When the Founding Fathers met in Philadelphia to draw up a new constitution, there were a variety of conflicting concerns that they had to deal with. They had just split from Great Britain with its supposedly tyrannical monarchy and were fearful of vesting too much authority in the executive; at the same time their initial experience of self-government had proven disastrous because, lacking a clear central authority, they were unable to handle certain issues, like foreign trade and regional disputes. (The latter was one of the reasons why George Washington promoted the constitutional convention: he had "western" lands which couldn't be developed because there was no vehicle to establish valid legal claims.)

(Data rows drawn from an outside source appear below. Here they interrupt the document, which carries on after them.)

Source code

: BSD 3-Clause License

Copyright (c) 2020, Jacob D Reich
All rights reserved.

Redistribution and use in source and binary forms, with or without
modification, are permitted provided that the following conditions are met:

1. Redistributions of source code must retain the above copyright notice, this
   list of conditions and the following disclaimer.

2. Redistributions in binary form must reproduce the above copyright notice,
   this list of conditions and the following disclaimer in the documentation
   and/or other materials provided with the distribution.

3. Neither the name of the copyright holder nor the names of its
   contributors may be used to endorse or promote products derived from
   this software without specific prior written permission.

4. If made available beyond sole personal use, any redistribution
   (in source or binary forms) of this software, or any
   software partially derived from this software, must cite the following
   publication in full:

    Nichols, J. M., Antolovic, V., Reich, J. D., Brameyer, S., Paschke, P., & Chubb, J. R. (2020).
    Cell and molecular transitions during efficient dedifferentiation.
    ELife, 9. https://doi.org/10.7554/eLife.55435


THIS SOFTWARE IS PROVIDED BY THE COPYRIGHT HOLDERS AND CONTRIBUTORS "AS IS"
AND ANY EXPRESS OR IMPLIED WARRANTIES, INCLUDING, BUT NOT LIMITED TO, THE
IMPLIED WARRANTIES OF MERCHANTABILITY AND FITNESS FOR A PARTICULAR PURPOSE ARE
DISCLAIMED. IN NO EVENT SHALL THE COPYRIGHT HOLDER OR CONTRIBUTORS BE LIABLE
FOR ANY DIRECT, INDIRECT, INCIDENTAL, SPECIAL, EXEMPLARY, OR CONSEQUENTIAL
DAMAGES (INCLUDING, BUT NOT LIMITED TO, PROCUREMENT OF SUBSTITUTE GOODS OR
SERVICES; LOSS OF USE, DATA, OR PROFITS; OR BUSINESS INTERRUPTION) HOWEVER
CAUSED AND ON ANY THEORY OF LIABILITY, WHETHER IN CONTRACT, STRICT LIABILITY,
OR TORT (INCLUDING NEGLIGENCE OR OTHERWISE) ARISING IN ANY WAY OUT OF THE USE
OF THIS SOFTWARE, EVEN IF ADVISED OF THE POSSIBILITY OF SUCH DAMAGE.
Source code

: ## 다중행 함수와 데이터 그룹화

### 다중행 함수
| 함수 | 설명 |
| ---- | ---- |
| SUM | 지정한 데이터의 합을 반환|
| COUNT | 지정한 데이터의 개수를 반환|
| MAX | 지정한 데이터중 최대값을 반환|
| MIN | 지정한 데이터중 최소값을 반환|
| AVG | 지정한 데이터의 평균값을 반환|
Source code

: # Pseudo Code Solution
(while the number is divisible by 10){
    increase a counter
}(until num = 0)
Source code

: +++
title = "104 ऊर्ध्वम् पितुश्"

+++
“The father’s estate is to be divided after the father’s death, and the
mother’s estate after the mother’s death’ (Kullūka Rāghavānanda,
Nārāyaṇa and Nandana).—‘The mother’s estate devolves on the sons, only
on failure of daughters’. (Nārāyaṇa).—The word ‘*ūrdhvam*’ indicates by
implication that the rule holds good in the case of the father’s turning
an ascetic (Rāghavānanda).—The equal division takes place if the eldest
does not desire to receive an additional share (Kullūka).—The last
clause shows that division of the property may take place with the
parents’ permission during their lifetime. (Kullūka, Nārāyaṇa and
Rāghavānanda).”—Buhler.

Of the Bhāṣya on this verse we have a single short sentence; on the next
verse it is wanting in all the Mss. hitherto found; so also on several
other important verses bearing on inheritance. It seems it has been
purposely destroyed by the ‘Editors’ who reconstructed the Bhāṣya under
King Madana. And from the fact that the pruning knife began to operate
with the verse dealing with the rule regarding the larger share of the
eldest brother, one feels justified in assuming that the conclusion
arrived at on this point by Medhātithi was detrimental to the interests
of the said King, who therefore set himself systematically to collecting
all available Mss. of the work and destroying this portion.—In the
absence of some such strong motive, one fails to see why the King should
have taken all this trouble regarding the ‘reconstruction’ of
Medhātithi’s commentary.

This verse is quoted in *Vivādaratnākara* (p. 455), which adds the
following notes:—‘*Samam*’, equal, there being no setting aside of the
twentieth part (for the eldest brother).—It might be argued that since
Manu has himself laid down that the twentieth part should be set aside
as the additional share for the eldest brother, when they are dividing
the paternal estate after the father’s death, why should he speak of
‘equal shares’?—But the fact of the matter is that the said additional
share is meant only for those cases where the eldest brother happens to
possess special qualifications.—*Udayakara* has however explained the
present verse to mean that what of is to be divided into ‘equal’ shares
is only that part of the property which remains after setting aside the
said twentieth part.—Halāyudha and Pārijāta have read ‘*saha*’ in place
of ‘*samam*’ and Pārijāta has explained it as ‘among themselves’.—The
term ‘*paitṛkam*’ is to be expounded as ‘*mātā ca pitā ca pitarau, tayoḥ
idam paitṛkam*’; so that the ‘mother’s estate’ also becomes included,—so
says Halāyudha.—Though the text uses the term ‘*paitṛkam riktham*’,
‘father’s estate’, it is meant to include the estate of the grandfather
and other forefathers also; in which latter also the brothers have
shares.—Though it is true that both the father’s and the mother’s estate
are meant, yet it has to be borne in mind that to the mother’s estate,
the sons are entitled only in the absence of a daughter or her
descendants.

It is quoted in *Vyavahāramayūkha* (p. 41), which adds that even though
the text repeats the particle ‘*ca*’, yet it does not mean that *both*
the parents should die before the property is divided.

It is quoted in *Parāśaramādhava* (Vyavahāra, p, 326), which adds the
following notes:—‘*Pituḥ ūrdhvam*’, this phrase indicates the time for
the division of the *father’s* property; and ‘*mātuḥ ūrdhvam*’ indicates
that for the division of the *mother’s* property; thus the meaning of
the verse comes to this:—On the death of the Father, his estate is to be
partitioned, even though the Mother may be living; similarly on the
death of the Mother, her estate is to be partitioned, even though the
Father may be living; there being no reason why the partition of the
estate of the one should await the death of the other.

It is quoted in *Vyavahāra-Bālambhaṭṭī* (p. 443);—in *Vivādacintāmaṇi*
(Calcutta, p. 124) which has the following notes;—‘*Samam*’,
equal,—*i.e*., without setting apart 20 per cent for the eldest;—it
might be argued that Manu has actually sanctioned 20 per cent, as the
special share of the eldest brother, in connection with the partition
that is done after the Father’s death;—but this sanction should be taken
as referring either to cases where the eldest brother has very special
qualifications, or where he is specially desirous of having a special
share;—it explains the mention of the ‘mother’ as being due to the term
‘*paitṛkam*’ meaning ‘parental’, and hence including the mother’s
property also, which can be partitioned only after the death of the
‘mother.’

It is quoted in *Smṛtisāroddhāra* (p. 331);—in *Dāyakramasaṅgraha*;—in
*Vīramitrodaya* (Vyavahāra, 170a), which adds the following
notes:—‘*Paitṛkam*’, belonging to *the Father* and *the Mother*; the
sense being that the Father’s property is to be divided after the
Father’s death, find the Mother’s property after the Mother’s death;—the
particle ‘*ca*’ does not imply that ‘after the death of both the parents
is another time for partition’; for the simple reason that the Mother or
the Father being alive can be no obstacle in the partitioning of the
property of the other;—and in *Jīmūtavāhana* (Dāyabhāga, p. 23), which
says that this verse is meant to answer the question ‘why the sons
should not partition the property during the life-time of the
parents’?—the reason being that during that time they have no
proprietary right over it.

Also, the colonies considered themselves for all intents and purposes independent sovereign nations. They differed culturally and religiously in many ways. Slave-holders from Virginia weren't about to have a bunch of abolitionist Puritans from Massachusetts tell them how to live.
Also, remember the smaller states weren't going to join any government where they would be at the mercy of bigger and more populous states.
The Founding Fathers, through careful deliberation and compromise, drew up a constitution which answered most of the concerns.
To handle national issues like trade, foreign relations, war, and interstate commerce they created a national government with certain enumerated powers. What powers were not specifically given to the federal government were left to the states (states rights). To limit the power of the executive (President), they established a legislative branch whose laws could only annulled by veto of the president, which in turn could be over-ridden by a two-thirds vote of Congress.
To satisfy the concerns of the big vs. smaller states, they created two houses of Congress: a Senate with two senators from each state and a House of Representatives based upon population. The electors who chose the president were also a compromise in this regard; their number was based upon the total of the senators and representatives for each state.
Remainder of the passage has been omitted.